• Information shown:
....
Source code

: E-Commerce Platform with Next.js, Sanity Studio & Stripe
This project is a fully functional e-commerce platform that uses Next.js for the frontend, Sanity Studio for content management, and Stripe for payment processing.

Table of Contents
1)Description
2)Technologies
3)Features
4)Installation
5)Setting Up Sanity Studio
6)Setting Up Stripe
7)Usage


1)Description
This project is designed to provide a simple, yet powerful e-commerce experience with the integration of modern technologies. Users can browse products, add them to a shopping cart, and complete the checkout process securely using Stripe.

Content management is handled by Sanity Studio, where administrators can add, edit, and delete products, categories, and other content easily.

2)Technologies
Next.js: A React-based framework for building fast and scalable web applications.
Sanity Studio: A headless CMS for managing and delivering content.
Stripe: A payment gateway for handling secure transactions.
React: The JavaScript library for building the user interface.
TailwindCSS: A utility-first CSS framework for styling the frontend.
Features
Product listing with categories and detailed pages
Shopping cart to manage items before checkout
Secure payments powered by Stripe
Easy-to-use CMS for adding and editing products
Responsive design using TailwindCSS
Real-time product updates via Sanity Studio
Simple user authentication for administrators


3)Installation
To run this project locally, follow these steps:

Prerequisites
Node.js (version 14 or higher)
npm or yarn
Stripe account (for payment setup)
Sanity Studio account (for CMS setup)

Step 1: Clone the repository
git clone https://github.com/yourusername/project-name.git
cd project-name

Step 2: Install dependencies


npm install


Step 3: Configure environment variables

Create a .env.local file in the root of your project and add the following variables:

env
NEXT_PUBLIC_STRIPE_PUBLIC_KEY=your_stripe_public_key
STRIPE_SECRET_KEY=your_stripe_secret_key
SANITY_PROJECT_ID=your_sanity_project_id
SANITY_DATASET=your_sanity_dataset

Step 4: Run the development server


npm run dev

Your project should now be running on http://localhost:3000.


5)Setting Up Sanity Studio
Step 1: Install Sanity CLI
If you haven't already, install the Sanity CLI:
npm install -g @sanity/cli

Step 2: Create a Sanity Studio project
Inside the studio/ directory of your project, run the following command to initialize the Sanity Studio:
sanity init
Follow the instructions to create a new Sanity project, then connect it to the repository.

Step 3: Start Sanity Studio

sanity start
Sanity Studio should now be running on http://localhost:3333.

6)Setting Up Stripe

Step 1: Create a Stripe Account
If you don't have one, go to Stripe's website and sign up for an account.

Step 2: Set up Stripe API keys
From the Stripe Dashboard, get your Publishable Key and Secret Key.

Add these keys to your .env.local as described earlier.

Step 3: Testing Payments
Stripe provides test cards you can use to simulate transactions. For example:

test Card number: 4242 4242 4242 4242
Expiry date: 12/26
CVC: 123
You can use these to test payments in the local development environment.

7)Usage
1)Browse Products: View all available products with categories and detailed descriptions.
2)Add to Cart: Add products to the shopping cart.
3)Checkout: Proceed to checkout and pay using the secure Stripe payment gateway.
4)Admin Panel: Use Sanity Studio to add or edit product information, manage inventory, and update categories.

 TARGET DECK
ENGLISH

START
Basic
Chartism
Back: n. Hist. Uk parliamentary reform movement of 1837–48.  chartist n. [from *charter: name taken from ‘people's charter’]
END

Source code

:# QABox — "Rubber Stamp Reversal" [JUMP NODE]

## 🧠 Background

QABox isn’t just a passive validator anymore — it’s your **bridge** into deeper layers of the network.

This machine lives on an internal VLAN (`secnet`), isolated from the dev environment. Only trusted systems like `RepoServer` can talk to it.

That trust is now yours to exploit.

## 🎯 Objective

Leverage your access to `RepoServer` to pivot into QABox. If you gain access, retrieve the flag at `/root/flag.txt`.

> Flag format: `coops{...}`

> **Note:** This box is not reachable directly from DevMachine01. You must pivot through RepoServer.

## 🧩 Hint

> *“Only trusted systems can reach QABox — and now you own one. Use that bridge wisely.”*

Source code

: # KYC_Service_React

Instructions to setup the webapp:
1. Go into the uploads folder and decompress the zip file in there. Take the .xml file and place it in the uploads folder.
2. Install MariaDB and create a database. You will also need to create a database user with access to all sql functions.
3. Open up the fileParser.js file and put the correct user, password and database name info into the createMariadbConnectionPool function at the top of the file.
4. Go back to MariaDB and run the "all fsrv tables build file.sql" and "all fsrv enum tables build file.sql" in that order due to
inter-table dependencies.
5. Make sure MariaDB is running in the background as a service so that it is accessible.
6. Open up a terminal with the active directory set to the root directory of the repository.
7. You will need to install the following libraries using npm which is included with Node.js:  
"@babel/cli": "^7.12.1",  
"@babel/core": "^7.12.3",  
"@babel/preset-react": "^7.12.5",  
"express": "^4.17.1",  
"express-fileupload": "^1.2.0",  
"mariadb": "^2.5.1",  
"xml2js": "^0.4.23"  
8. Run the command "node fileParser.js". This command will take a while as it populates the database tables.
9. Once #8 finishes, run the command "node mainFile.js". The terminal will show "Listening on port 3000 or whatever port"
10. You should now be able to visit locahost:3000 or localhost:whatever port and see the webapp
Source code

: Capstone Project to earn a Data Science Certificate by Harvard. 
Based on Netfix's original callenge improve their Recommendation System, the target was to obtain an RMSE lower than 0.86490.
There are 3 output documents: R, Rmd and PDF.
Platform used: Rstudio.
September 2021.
....
Match on "administrators": copy every line in the records that has it.

Content management is handled by Sanity Studio, where administrators can add, edit, and delete products, categories, and other content easily.
Simple user authentication for administrators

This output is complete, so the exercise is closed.